Find the word "HTML" in the data, then copy each line where it is found.

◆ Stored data
────────
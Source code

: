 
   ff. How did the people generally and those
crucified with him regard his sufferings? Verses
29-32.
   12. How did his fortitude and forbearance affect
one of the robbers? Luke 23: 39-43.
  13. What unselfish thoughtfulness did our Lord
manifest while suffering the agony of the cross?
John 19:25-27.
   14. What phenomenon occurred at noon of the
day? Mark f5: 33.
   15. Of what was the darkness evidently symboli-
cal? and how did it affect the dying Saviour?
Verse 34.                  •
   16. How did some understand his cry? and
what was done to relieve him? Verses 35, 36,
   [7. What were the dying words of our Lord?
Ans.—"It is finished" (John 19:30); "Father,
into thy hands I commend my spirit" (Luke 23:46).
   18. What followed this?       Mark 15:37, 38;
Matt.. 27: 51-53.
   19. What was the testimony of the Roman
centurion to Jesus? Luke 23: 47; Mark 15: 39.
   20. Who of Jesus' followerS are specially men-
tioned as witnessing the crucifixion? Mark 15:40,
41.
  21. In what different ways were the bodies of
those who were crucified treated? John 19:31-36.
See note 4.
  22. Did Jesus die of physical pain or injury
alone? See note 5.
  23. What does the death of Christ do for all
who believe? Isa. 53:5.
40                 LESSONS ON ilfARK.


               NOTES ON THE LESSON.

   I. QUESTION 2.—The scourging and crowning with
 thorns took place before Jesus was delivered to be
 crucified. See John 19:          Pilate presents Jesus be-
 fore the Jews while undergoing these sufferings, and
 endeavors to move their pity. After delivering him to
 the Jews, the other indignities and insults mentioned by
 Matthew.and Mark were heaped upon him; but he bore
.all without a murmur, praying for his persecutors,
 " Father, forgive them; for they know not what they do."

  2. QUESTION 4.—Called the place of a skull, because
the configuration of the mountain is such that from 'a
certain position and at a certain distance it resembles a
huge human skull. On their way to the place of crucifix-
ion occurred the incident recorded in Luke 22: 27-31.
────────
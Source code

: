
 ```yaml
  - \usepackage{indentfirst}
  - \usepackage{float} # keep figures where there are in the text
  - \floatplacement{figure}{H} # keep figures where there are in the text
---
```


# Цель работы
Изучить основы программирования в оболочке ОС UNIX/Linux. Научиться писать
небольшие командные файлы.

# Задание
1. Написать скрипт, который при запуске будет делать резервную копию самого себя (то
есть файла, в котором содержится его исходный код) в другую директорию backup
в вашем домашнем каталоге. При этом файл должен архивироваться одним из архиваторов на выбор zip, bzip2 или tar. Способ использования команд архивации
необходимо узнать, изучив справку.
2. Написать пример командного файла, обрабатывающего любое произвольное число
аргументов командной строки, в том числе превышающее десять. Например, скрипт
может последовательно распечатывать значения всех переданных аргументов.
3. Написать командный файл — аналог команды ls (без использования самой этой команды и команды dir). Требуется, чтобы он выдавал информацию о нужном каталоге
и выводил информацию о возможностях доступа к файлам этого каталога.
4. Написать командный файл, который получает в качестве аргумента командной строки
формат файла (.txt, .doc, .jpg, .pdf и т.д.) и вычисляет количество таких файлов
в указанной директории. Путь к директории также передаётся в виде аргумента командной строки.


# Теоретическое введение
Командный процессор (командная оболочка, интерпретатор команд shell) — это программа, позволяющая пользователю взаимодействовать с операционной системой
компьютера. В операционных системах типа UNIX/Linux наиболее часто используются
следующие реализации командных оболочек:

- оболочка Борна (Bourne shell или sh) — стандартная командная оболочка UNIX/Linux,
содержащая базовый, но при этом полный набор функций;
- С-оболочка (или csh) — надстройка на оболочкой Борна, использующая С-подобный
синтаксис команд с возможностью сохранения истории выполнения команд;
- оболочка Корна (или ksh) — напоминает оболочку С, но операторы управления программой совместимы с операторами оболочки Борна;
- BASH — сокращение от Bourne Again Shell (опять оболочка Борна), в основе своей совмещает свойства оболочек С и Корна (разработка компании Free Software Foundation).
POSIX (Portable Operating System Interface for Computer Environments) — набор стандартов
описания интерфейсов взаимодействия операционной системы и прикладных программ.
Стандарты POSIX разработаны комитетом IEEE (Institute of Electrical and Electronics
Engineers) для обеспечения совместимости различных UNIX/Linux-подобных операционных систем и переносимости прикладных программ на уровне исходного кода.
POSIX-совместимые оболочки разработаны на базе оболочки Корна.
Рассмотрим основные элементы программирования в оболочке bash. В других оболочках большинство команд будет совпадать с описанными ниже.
────────
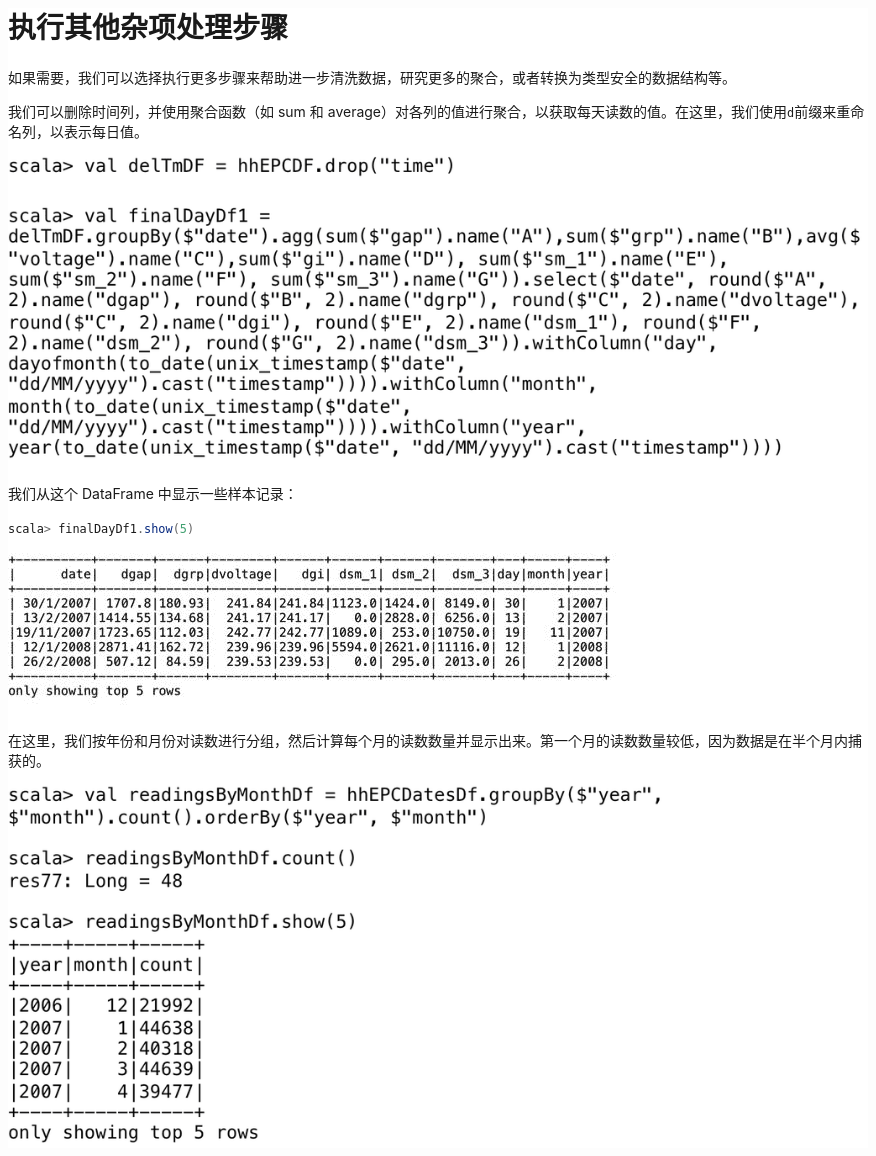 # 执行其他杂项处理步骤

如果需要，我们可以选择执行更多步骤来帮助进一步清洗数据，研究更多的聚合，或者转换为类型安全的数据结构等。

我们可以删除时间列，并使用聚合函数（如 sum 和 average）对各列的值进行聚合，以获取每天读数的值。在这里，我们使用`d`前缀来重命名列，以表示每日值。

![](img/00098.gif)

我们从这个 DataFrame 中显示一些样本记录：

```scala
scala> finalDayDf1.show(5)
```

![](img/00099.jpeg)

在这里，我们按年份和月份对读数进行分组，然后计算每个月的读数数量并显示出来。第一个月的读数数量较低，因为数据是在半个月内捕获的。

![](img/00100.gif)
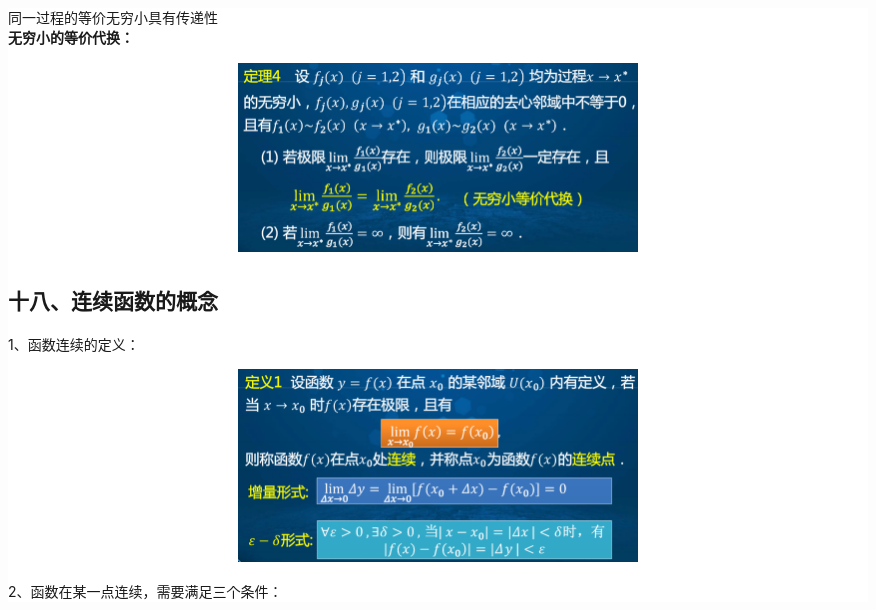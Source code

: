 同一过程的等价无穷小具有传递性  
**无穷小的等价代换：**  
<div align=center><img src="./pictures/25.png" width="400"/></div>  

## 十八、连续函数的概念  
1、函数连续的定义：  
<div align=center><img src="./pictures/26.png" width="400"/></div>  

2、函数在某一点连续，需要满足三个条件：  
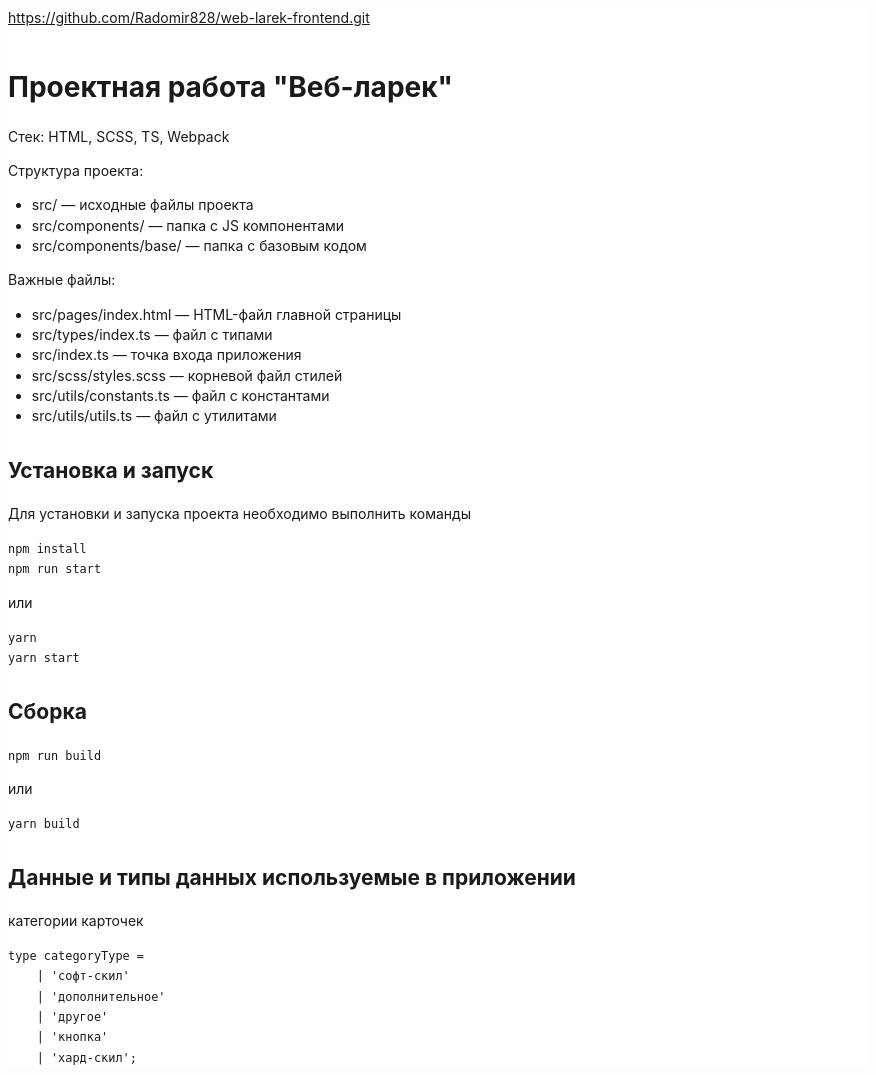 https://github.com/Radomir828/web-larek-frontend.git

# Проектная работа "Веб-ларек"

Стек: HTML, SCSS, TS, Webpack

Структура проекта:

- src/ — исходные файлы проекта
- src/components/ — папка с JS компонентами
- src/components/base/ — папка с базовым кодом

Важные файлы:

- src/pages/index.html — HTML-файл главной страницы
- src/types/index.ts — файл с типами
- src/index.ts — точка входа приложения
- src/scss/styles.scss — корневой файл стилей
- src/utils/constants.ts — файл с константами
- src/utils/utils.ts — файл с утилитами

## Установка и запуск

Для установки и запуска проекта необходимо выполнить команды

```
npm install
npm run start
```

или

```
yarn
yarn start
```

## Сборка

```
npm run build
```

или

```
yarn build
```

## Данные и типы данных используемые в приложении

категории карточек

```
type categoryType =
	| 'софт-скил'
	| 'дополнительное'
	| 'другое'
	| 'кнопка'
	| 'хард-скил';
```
────────
◆ RESULT
Стек: HTML, SCSS, TS, Webpack
- src/pages/index.html — HTML-файл главной страницы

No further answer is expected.